Requirement> When you have gone through the entries below, state how many lines include the word "parallax" and write nothing else.

Data records>
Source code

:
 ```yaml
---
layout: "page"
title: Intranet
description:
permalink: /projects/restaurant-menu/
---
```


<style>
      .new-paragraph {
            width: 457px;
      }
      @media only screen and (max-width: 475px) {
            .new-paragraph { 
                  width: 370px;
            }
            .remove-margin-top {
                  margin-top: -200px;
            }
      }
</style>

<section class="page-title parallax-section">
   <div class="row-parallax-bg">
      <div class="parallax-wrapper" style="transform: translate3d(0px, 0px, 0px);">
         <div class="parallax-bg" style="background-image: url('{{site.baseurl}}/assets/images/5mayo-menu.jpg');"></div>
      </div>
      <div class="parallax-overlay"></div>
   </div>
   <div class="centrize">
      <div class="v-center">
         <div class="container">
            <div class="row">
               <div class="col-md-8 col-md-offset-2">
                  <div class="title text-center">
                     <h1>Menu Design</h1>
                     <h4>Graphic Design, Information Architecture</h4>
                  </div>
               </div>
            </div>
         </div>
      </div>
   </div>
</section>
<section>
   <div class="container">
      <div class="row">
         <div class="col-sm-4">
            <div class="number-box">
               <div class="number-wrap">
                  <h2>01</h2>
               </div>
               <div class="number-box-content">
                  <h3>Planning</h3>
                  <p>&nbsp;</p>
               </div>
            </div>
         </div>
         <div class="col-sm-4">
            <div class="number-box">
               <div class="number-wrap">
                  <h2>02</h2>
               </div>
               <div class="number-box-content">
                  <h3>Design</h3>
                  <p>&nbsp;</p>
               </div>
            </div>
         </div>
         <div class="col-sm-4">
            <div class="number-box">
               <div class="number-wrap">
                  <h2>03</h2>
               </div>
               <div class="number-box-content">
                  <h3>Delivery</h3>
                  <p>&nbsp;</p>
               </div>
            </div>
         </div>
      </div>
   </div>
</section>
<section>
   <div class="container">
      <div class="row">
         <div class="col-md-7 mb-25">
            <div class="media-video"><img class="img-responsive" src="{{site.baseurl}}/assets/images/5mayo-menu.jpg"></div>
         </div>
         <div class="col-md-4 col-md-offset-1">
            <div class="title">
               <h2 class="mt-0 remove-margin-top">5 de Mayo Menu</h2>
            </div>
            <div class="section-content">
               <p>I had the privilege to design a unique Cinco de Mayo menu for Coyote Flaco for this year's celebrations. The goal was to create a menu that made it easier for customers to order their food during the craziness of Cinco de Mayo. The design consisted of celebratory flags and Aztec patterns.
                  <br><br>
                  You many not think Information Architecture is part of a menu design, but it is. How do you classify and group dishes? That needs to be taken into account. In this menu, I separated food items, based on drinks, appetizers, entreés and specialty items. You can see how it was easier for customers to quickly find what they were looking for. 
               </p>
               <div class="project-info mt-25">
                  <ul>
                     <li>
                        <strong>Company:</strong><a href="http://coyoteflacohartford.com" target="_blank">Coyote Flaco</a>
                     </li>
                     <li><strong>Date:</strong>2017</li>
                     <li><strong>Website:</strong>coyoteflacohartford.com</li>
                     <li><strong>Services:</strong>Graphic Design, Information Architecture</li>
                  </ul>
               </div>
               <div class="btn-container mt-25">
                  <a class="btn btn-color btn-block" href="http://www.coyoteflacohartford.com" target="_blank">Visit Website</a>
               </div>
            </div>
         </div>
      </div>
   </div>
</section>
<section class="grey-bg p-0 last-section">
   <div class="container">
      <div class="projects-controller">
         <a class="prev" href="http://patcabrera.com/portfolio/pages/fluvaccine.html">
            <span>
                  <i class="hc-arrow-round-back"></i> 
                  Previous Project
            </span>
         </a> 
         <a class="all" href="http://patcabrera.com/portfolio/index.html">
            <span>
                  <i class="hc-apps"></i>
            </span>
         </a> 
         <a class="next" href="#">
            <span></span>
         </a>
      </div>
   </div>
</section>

Response> 5